If you get through the internal assessment which takes place 12-15 months after initial registration onto a doctoral programme, then 12-15 months after that, or 24-26 months into your PhD, you will have to undergo an internal evaluation.

It is the second formal point along a doctoral programme where your work is formally assessed by independent experts, usually from within your university. You will have to submit the work you have completed to date, in the form of a report that includes your thesis.

At this stage your university will expect you to have produced a substantial amount of work, in fact you should be around six months away from completion, and you should have carried out your research and completed most of the analysis.

You will also be expected to have completed at least three chapters including a review of the literature, a methodology chapter and some analysis of your findings.
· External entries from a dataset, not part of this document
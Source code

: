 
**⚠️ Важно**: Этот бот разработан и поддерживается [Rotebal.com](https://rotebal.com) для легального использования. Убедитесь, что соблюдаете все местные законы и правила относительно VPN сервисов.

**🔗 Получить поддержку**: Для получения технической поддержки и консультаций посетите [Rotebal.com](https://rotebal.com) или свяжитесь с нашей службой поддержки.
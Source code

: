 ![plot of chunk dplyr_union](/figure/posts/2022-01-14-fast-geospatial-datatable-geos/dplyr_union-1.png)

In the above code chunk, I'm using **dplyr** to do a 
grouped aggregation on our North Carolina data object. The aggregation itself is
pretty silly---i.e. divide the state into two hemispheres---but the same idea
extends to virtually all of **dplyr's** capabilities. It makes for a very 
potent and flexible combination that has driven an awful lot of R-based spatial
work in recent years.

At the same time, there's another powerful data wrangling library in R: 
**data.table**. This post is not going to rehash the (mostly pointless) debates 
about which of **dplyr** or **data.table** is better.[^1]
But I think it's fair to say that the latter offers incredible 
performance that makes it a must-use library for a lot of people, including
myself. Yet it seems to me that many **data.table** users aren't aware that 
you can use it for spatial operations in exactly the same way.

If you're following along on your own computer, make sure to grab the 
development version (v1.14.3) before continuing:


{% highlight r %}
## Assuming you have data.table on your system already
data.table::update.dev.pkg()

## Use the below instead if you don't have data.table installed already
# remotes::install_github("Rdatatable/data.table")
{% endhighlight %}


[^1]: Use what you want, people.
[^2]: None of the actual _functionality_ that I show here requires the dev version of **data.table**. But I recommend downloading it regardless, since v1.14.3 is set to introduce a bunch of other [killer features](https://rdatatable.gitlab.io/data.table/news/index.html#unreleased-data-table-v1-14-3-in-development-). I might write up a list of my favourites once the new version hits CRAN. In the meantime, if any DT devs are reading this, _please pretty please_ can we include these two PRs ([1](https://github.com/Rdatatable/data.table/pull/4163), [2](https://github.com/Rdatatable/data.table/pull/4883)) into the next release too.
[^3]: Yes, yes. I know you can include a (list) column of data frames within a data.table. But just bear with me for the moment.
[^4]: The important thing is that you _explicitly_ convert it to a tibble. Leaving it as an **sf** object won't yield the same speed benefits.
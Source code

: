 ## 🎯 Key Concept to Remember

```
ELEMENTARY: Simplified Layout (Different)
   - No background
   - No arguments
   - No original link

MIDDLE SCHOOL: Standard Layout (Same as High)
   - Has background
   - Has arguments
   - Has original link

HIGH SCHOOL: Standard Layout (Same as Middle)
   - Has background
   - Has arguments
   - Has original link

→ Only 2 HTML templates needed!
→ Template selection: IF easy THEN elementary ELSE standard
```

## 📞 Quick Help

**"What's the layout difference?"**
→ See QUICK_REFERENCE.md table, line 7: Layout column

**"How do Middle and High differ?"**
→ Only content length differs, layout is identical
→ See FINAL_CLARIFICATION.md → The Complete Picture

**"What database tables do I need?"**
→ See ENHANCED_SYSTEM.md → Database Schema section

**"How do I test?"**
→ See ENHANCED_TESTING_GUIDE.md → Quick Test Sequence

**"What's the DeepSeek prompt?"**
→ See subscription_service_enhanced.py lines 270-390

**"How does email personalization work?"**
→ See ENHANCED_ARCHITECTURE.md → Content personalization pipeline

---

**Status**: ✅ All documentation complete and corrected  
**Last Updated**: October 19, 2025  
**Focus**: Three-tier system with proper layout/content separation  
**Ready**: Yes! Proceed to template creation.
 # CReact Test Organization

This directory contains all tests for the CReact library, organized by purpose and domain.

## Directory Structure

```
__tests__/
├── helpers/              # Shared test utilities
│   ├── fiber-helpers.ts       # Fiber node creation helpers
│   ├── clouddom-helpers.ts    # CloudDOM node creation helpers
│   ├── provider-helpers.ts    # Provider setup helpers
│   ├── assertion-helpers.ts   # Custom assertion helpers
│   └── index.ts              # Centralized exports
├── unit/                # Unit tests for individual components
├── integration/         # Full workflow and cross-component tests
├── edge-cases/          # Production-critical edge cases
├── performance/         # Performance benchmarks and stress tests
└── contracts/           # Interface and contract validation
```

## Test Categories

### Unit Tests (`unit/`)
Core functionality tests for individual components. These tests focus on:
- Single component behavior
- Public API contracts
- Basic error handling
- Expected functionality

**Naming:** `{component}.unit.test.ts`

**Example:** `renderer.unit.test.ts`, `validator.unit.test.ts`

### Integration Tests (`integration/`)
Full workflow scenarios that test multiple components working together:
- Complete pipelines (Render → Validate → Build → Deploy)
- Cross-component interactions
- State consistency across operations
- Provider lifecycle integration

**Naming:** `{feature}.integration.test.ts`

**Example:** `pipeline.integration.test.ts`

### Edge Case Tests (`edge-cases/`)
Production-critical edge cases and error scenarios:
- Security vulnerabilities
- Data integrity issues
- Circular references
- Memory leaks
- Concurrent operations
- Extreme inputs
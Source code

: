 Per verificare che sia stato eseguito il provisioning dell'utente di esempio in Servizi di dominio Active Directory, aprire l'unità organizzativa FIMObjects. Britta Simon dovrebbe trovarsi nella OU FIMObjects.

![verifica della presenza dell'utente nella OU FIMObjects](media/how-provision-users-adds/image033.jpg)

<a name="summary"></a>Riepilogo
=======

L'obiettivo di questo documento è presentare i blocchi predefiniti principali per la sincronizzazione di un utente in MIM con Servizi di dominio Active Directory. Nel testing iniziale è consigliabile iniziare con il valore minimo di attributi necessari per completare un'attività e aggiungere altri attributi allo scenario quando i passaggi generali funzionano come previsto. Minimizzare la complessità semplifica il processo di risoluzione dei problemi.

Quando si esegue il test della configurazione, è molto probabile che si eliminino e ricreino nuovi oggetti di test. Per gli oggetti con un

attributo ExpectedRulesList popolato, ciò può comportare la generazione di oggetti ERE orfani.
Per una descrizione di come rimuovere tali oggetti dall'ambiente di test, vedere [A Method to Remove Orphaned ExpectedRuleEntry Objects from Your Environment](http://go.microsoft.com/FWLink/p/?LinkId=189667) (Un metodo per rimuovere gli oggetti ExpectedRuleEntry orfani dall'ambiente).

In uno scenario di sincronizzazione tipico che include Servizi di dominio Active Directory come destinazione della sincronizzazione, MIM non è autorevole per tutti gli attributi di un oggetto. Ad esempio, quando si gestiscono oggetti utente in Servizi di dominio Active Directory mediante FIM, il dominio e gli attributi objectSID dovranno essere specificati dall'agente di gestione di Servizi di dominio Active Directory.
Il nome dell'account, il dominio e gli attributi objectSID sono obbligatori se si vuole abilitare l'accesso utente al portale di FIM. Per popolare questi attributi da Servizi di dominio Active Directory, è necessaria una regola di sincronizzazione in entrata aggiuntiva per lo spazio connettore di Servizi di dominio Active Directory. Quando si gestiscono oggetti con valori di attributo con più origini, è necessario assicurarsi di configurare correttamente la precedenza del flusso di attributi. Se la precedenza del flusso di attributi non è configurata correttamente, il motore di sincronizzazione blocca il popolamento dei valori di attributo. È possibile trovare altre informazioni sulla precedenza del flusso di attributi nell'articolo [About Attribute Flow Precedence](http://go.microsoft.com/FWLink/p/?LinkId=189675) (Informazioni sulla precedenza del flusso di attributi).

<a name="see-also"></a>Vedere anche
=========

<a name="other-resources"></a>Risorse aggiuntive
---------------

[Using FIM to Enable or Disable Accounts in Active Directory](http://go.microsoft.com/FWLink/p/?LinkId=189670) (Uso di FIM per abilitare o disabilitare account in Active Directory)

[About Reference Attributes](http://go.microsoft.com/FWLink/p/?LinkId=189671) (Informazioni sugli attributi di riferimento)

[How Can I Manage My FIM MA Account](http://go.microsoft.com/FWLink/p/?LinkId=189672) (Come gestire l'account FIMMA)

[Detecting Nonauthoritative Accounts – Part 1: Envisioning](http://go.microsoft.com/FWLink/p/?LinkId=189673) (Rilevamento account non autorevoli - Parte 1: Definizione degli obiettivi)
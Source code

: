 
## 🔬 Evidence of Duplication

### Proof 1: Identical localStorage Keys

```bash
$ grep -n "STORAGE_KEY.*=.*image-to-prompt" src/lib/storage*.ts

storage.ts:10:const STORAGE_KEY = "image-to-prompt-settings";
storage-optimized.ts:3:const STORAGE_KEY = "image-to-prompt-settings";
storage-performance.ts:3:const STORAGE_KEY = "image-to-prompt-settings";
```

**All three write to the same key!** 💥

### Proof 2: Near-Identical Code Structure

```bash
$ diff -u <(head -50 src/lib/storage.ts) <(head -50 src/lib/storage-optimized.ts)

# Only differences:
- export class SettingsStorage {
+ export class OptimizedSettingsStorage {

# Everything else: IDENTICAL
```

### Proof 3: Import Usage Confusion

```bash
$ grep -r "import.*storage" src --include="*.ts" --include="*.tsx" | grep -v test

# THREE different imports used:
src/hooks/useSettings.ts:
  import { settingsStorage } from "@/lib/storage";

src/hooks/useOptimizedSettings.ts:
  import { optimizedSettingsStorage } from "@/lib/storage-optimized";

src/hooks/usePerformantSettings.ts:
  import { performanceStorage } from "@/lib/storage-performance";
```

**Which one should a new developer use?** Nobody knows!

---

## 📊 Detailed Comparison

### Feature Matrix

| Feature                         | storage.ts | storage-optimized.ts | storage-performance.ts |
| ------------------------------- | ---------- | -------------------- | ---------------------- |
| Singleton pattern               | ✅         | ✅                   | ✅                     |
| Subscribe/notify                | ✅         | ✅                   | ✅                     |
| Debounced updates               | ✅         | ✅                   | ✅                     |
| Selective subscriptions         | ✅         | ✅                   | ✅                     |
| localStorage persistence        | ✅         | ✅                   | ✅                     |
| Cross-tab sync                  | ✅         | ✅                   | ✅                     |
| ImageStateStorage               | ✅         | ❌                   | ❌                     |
You should be able to defend your thesis and explain the contribution your research will make.

The internal evaluation functions as a trial run for the viva, but also serves another important purpose from the university’s perspective. It establishes whether you have developed your research to a sufficient standard deemed acceptable for you to progress to a doctoral award.

It could be decided that whilst your research is of an acceptable standard, it does not meet the key criteria of contributing new knowledge to the discipline- in which case you will be allowed to finish the research but given the lesser award of MPhil.

The other useful function of the internal evaluation is that the evaluators should offer feedback on the areas of your research that may attract intense scrutiny from external examiners, and offer suggestions on how to add greater rigour, clarity and significance.

For my recent internal evaluation, I selected two senior academics from within the university from two different schools, as evaluators. I felt that their unique blend of knowledge and experience could offer valuable insights that might not come from someone within my own discipline.

The great benefit of this approach is that it helps to give the thesis a broad appeal. Although my research sits within media and cultural studies, there are some aspects that appeal to sociologists and some to psychologists.

Some very constructive advice from my evaluators has prompted me do some more research in order to borrow theories from sociology and psychology to interpret some of my findings.

I am now working intensely on my thesis and expect to submit it by September. A year ago I planned to submit by the end of May. However, I am glad that I took more time as the result is a much stronger thesis.

Undertaking a PhD is a journey and not a race. Taking more time to complete it allows for reflexivity, which is a key component of good research. Reflection is necessary at all stages of the research project; especially during the analysis.

Having said that, my official submission deadline is September 2014, as most full-time programmes provide four years for completion of doctoral research. However, funding is only paid for three years – hence my early submission!